▸ **EXERCISE INSTRUCTIONS**:
Could you please retype the records exactly, minus their pictures?

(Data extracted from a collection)
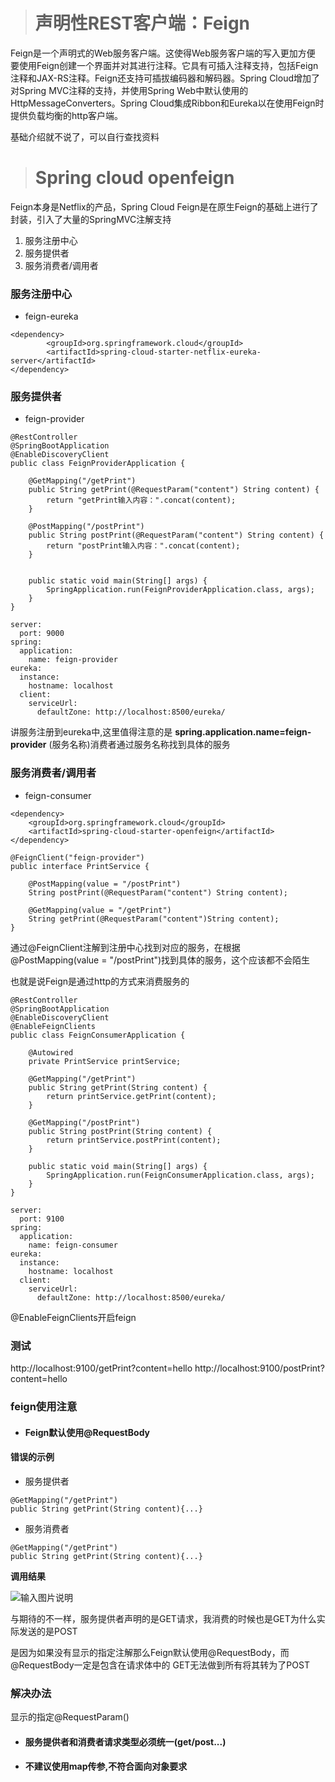 > # 声明性REST客户端：Feign

Feign是一个声明式的Web服务客户端。这使得Web服务客户端的写入更加方便 要使用Feign创建一个界面并对其进行注释。它具有可插入注释支持，包括Feign注释和JAX-RS注释。Feign还支持可插拔编码器和解码器。Spring Cloud增加了对Spring MVC注释的支持，并使用Spring Web中默认使用的HttpMessageConverters。Spring Cloud集成Ribbon和Eureka以在使用Feign时提供负载均衡的http客户端。


基础介绍就不说了，可以自行查找资料

> # Spring cloud openfeign

Feign本身是Netflix的产品，Spring Cloud Feign是在原生Feign的基础上进行了封装，引入了大量的SpringMVC注解支持

1. 服务注册中心
2. 服务提供者
3. 服务消费者/调用者

### 服务注册中心

* feign-eureka

```
<dependency>
        <groupId>org.springframework.cloud</groupId>
        <artifactId>spring-cloud-starter-netflix-eureka-server</artifactId>
</dependency>
```
### 服务提供者

* feign-provider

```
@RestController
@SpringBootApplication
@EnableDiscoveryClient
public class FeignProviderApplication {

    @GetMapping("/getPrint")
    public String getPrint(@RequestParam("content") String content) {
        return "getPrint输入内容：".concat(content);
    }

    @PostMapping("/postPrint")
    public String postPrint(@RequestParam("content") String content) {
        return "postPrint输入内容：".concat(content);
    }


    public static void main(String[] args) {
        SpringApplication.run(FeignProviderApplication.class, args);
    }
}
```

```
server:
  port: 9000
spring:
  application:
    name: feign-provider
eureka:
  instance:
    hostname: localhost
  client:
    serviceUrl:
      defaultZone: http://localhost:8500/eureka/
```

讲服务注册到eureka中,这里值得注意的是 **spring.application.name=feign-provider** (服务名称)消费者通过服务名称找到具体的服务

###  服务消费者/调用者

* feign-consumer

```
<dependency>
    <groupId>org.springframework.cloud</groupId>
    <artifactId>spring-cloud-starter-openfeign</artifactId>
</dependency>
```

```
@FeignClient("feign-provider")
public interface PrintService {

    @PostMapping(value = "/postPrint")
    String postPrint(@RequestParam("content") String content);

    @GetMapping(value = "/getPrint")
    String getPrint(@RequestParam("content")String content);
}
```

通过@FeignClient注解到注册中心找到对应的服务，在根据@PostMapping(value = "/postPrint")找到具体的服务，这个应该都不会陌生

也就是说Feign是通过http的方式来消费服务的

```
@RestController
@SpringBootApplication
@EnableDiscoveryClient
@EnableFeignClients
public class FeignConsumerApplication {

    @Autowired
    private PrintService printService;

    @GetMapping("/getPrint")
    public String getPrint(String content) {
        return printService.getPrint(content);
    }

    @GetMapping("/postPrint")
    public String postPrint(String content) {
        return printService.postPrint(content);
    }

    public static void main(String[] args) {
        SpringApplication.run(FeignConsumerApplication.class, args);
    }
}
```

```
server:
  port: 9100
spring:
  application:
    name: feign-consumer
eureka:
  instance:
    hostname: localhost
  client:
    serviceUrl:
      defaultZone: http://localhost:8500/eureka/
```

@EnableFeignClients开启feign

### 测试

http://localhost:9100/getPrint?content=hello
http://localhost:9100/postPrint?content=hello

### feign使用注意

* #### Feign默认使用@RequestBody


#### 错误的示例

* 服务提供者

```
@GetMapping("/getPrint")
public String getPrint(String content){...}
```

* 服务消费者

```
@GetMapping("/getPrint")
public String getPrint(String content){...}
```

**调用结果**

![输入图片说明](https://images.gitee.com/uploads/images/2018/0810/144202_4087cd01_966228.png "屏幕截图.png")

与期待的不一样，服务提供者声明的是GET请求，我消费的时候也是GET为什么实际发送的是POST

是因为如果没有显示的指定注解那么Feign默认使用@RequestBody，而@RequestBody一定是包含在请求体中的 GET无法做到所有将其转为了POST

### 解决办法

显示的指定@RequestParam()

* #### 服务提供者和消费者请求类型必须统一(get/post...)

* #### 不建议使用map传参,不符合面向对象要求







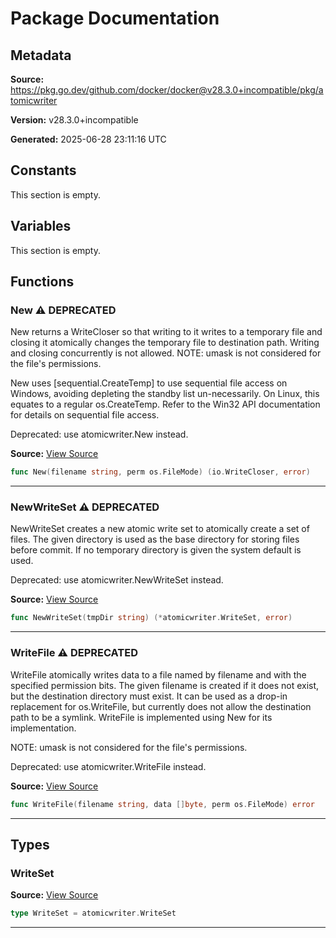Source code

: # Package Documentation

## Metadata

**Source:** https://pkg.go.dev/github.com/docker/docker@v28.3.0+incompatible/pkg/atomicwriter

**Version:** v28.3.0+incompatible

**Generated:** 2025-06-28 23:11:16 UTC

## Constants

This section is empty.

## Variables

This section is empty.

## Functions

### New ⚠️ **DEPRECATED**

New returns a WriteCloser so that writing to it writes to a
temporary file and closing it atomically changes the temporary file to
destination path. Writing and closing concurrently is not allowed.
NOTE: umask is not considered for the file's permissions.

New uses [sequential.CreateTemp] to use sequential file access on Windows,
avoiding depleting the standby list un-necessarily. On Linux, this equates to
a regular os.CreateTemp. Refer to the Win32 API documentation for details
on sequential file access.

Deprecated: use atomicwriter.New instead.

**Source:** [View Source](https://github.com/docker/docker/blob/v28.3.0/pkg/atomicwriter/atomicwriter_deprecated.go#L23)  

```go
func New(filename string, perm os.FileMode) (io.WriteCloser, error)
```

---

### NewWriteSet ⚠️ **DEPRECATED**

NewWriteSet creates a new atomic write set to
atomically create a set of files. The given directory
is used as the base directory for storing files before
commit. If no temporary directory is given the system
default is used.

Deprecated: use atomicwriter.NewWriteSet instead.

**Source:** [View Source](https://github.com/docker/docker/blob/v28.3.0/pkg/atomicwriter/atomicwriter_deprecated.go#L54)  

```go
func NewWriteSet(tmpDir string) (*atomicwriter.WriteSet, error)
```

---

### WriteFile ⚠️ **DEPRECATED**

WriteFile atomically writes data to a file named by filename and with the
specified permission bits. The given filename is created if it does not exist,
but the destination directory must exist. It can be used as a drop-in replacement
for os.WriteFile, but currently does not allow the destination path to be
a symlink. WriteFile is implemented using New for its implementation.

NOTE: umask is not considered for the file's permissions.

Deprecated: use atomicwriter.WriteFile instead.

**Source:** [View Source](https://github.com/docker/docker/blob/v28.3.0/pkg/atomicwriter/atomicwriter_deprecated.go#L36)  

```go
func WriteFile(filename string, data []byte, perm os.FileMode) error
```

---

## Types

### WriteSet

**Source:** [View Source](https://github.com/docker/docker/blob/v28.3.0/pkg/atomicwriter/atomicwriter_deprecated.go#L45)  

```go
type WriteSet = atomicwriter.WriteSet
```

---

▸ **WRITTEN SOLUTION**:
 > # 声明性REST客户端：Feign

Feign是一个声明式的Web服务客户端。这使得Web服务客户端的写入更加方便 要使用Feign创建一个界面并对其进行注释。它具有可插入注释支持，包括Feign注释和JAX-RS注释。Feign还支持可插拔编码器和解码器。Spring Cloud增加了对Spring MVC注释的支持，并使用Spring Web中默认使用的HttpMessageConverters。Spring Cloud集成Ribbon和Eureka以在使用Feign时提供负载均衡的http客户端。


基础介绍就不说了，可以自行查找资料

> # Spring cloud openfeign

Feign本身是Netflix的产品，Spring Cloud Feign是在原生Feign的基础上进行了封装，引入了大量的SpringMVC注解支持

1. 服务注册中心
2. 服务提供者
3. 服务消费者/调用者

### 服务注册中心

* feign-eureka

```
<dependency>
        <groupId>org.springframework.cloud</groupId>
        <artifactId>spring-cloud-starter-netflix-eureka-server</artifactId>
</dependency>
```
### 服务提供者

* feign-provider

```
@RestController
@SpringBootApplication
@EnableDiscoveryClient
public class FeignProviderApplication {

    @GetMapping("/getPrint")
    public String getPrint(@RequestParam("content") String content) {
        return "getPrint输入内容：".concat(content);
    }

    @PostMapping("/postPrint")
    public String postPrint(@RequestParam("content") String content) {
        return "postPrint输入内容：".concat(content);
    }


    public static void main(String[] args) {
        SpringApplication.run(FeignProviderApplication.class, args);
    }
}
```

```
server:
  port: 9000
spring:
  application:
    name: feign-provider
eureka:
  instance:
    hostname: localhost
  client:
    serviceUrl:
      defaultZone: http://localhost:8500/eureka/
```

讲服务注册到eureka中,这里值得注意的是 **spring.application.name=feign-provider** (服务名称)消费者通过服务名称找到具体的服务

###  服务消费者/调用者

* feign-consumer

```
<dependency>
    <groupId>org.springframework.cloud</groupId>
    <artifactId>spring-cloud-starter-openfeign</artifactId>
</dependency>
```

```
@FeignClient("feign-provider")
public interface PrintService {

    @PostMapping(value = "/postPrint")
    String postPrint(@RequestParam("content") String content);

    @GetMapping(value = "/getPrint")
    String getPrint(@RequestParam("content")String content);
}
```

通过@FeignClient注解到注册中心找到对应的服务，在根据@PostMapping(value = "/postPrint")找到具体的服务，这个应该都不会陌生

也就是说Feign是通过http的方式来消费服务的

```
@RestController
@SpringBootApplication
@EnableDiscoveryClient
@EnableFeignClients
public class FeignConsumerApplication {

    @Autowired
    private PrintService printService;

    @GetMapping("/getPrint")
    public String getPrint(String content) {
        return printService.getPrint(content);
    }

    @GetMapping("/postPrint")
    public String postPrint(String content) {
        return printService.postPrint(content);
    }

    public static void main(String[] args) {
        SpringApplication.run(FeignConsumerApplication.class, args);
    }
}
```

```
server:
  port: 9100
spring:
  application:
    name: feign-consumer
eureka:
  instance:
    hostname: localhost
  client:
    serviceUrl:
      defaultZone: http://localhost:8500/eureka/
```

@EnableFeignClients开启feign

### 测试

http://localhost:9100/getPrint?content=hello
http://localhost:9100/postPrint?content=hello

### feign使用注意

* #### Feign默认使用@RequestBody


#### 错误的示例

* 服务提供者

```
@GetMapping("/getPrint")
public String getPrint(String content){...}
```

* 服务消费者

```
@GetMapping("/getPrint")
public String getPrint(String content){...}
```

**调用结果**

![输入图片说明](https://images.gitee.com/uploads/images/2018/0810/144202_4087cd01_966228.png "屏幕截图.png")

与期待的不一样，服务提供者声明的是GET请求，我消费的时候也是GET为什么实际发送的是POST

是因为如果没有显示的指定注解那么Feign默认使用@RequestBody，而@RequestBody一定是包含在请求体中的 GET无法做到所有将其转为了POST

### 解决办法

显示的指定@RequestParam()

* #### 服务提供者和消费者请求类型必须统一(get/post...)

* #### 不建议使用map传参,不符合面向对象要求







Source code

: # Package Documentation

## Metadata

**Source:** https://pkg.go.dev/github.com/docker/docker@v28.3.0+incompatible/pkg/atomicwriter

**Version:** v28.3.0+incompatible

**Generated:** 2025-06-28 23:11:16 UTC

## Constants

This section is empty.

## Variables

This section is empty.

## Functions

### New ⚠️ **DEPRECATED**

New returns a WriteCloser so that writing to it writes to a
temporary file and closing it atomically changes the temporary file to
destination path. Writing and closing concurrently is not allowed.
NOTE: umask is not considered for the file's permissions.

New uses [sequential.CreateTemp] to use sequential file access on Windows,
avoiding depleting the standby list un-necessarily. On Linux, this equates to
a regular os.CreateTemp. Refer to the Win32 API documentation for details
on sequential file access.

Deprecated: use atomicwriter.New instead.

**Source:** [View Source](https://github.com/docker/docker/blob/v28.3.0/pkg/atomicwriter/atomicwriter_deprecated.go#L23)  

```go
func New(filename string, perm os.FileMode) (io.WriteCloser, error)
```

---

### NewWriteSet ⚠️ **DEPRECATED**

NewWriteSet creates a new atomic write set to
atomically create a set of files. The given directory
is used as the base directory for storing files before
commit. If no temporary directory is given the system
default is used.

Deprecated: use atomicwriter.NewWriteSet instead.

**Source:** [View Source](https://github.com/docker/docker/blob/v28.3.0/pkg/atomicwriter/atomicwriter_deprecated.go#L54)  

```go
func NewWriteSet(tmpDir string) (*atomicwriter.WriteSet, error)
```

---

### WriteFile ⚠️ **DEPRECATED**

WriteFile atomically writes data to a file named by filename and with the
specified permission bits. The given filename is created if it does not exist,
but the destination directory must exist. It can be used as a drop-in replacement
for os.WriteFile, but currently does not allow the destination path to be
a symlink. WriteFile is implemented using New for its implementation.

NOTE: umask is not considered for the file's permissions.

Deprecated: use atomicwriter.WriteFile instead.

**Source:** [View Source](https://github.com/docker/docker/blob/v28.3.0/pkg/atomicwriter/atomicwriter_deprecated.go#L36)  

```go
func WriteFile(filename string, data []byte, perm os.FileMode) error
```

---

## Types

### WriteSet

**Source:** [View Source](https://github.com/docker/docker/blob/v28.3.0/pkg/atomicwriter/atomicwriter_deprecated.go#L45)  

```go
type WriteSet = atomicwriter.WriteSet
```

---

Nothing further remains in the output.